Materials provided:
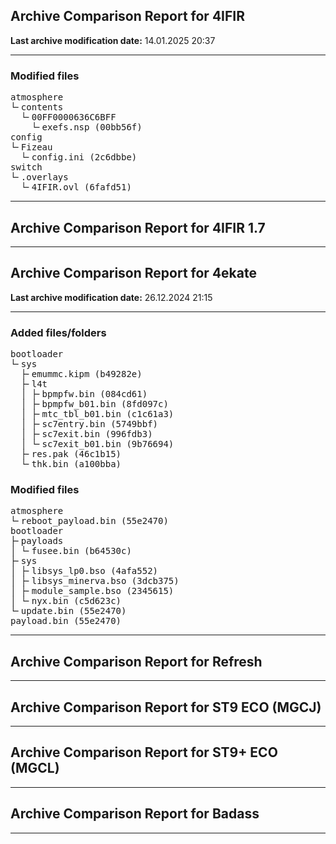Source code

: <h2>Archive Comparison Report for <b>4IFIR</b></h2><b>Last archive modification date:</b> 14.01.2025 20:37<hr>

<h3>Modified files</h3>
<pre>atmosphere
└╴contents
  └╴00FF0000636C6BFF
    └╴exefs.nsp (00bb56f)
config
└╴Fizeau
  └╴config.ini (2c6dbbe)
switch
└╴.overlays
  └╴4IFIR.ovl (6fafd51)
</pre>
<hr>

<h2>Archive Comparison Report for <b>4IFIR 1.7</b></h2><hr>

<h2>Archive Comparison Report for <b>4ekate</b></h2><b>Last archive modification date:</b> 26.12.2024 21:15<hr>

<h3>Added files/folders</h3>
<pre>bootloader
└╴sys
  ├╴emummc.kipm (b49282e)
  ├╴l4t
  │ ├╴bpmpfw.bin (084cd61)
  │ ├╴bpmpfw_b01.bin (8fd097c)
  │ ├╴mtc_tbl_b01.bin (c1c61a3)
  │ ├╴sc7entry.bin (5749bbf)
  │ ├╴sc7exit.bin (996fdb3)
  │ └╴sc7exit_b01.bin (9b76694)
  ├╴res.pak (46c1b15)
  └╴thk.bin (a100bba)
</pre>
<h3>Modified files</h3>
<pre>atmosphere
└╴reboot_payload.bin (55e2470)
bootloader
├╴payloads
│ └╴fusee.bin (b64530c)
├╴sys
│ ├╴libsys_lp0.bso (4afa552)
│ ├╴libsys_minerva.bso (3dcb375)
│ ├╴module_sample.bso (2345615)
│ └╴nyx.bin (c5d623c)
└╴update.bin (55e2470)
payload.bin (55e2470)
</pre>
<hr>

<h2>Archive Comparison Report for <b>Refresh</b></h2><hr>

<h2>Archive Comparison Report for <b>ST9 ECO (MGCJ)</b></h2><hr>

<h2>Archive Comparison Report for <b>ST9+ ECO (MGCL)</b></h2><hr>

<h2>Archive Comparison Report for <b>Badass</b></h2><hr>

Activity: Write out each entry exactly as given, but skip the pictures.

Task response:
Source code

: <h2>Archive Comparison Report for <b>4IFIR</b></h2><b>Last archive modification date:</b> 14.01.2025 20:37<hr>

<h3>Modified files</h3>
<pre>atmosphere
└╴contents
  └╴00FF0000636C6BFF
    └╴exefs.nsp (00bb56f)
config
└╴Fizeau
  └╴config.ini (2c6dbbe)
switch
└╴.overlays
  └╴4IFIR.ovl (6fafd51)
</pre>
<hr>

<h2>Archive Comparison Report for <b>4IFIR 1.7</b></h2><hr>

<h2>Archive Comparison Report for <b>4ekate</b></h2><b>Last archive modification date:</b> 26.12.2024 21:15<hr>

<h3>Added files/folders</h3>
<pre>bootloader
└╴sys
  ├╴emummc.kipm (b49282e)
  ├╴l4t
  │ ├╴bpmpfw.bin (084cd61)
  │ ├╴bpmpfw_b01.bin (8fd097c)
  │ ├╴mtc_tbl_b01.bin (c1c61a3)
  │ ├╴sc7entry.bin (5749bbf)
  │ ├╴sc7exit.bin (996fdb3)
  │ └╴sc7exit_b01.bin (9b76694)
  ├╴res.pak (46c1b15)
  └╴thk.bin (a100bba)
</pre>
<h3>Modified files</h3>
<pre>atmosphere
└╴reboot_payload.bin (55e2470)
bootloader
├╴payloads
│ └╴fusee.bin (b64530c)
├╴sys
│ ├╴libsys_lp0.bso (4afa552)
│ ├╴libsys_minerva.bso (3dcb375)
│ ├╴module_sample.bso (2345615)
│ └╴nyx.bin (c5d623c)
└╴update.bin (55e2470)
payload.bin (55e2470)
</pre>
<hr>

<h2>Archive Comparison Report for <b>Refresh</b></h2><hr>

<h2>Archive Comparison Report for <b>ST9 ECO (MGCJ)</b></h2><hr>

<h2>Archive Comparison Report for <b>ST9+ ECO (MGCL)</b></h2><hr>

<h2>Archive Comparison Report for <b>Badass</b></h2><hr>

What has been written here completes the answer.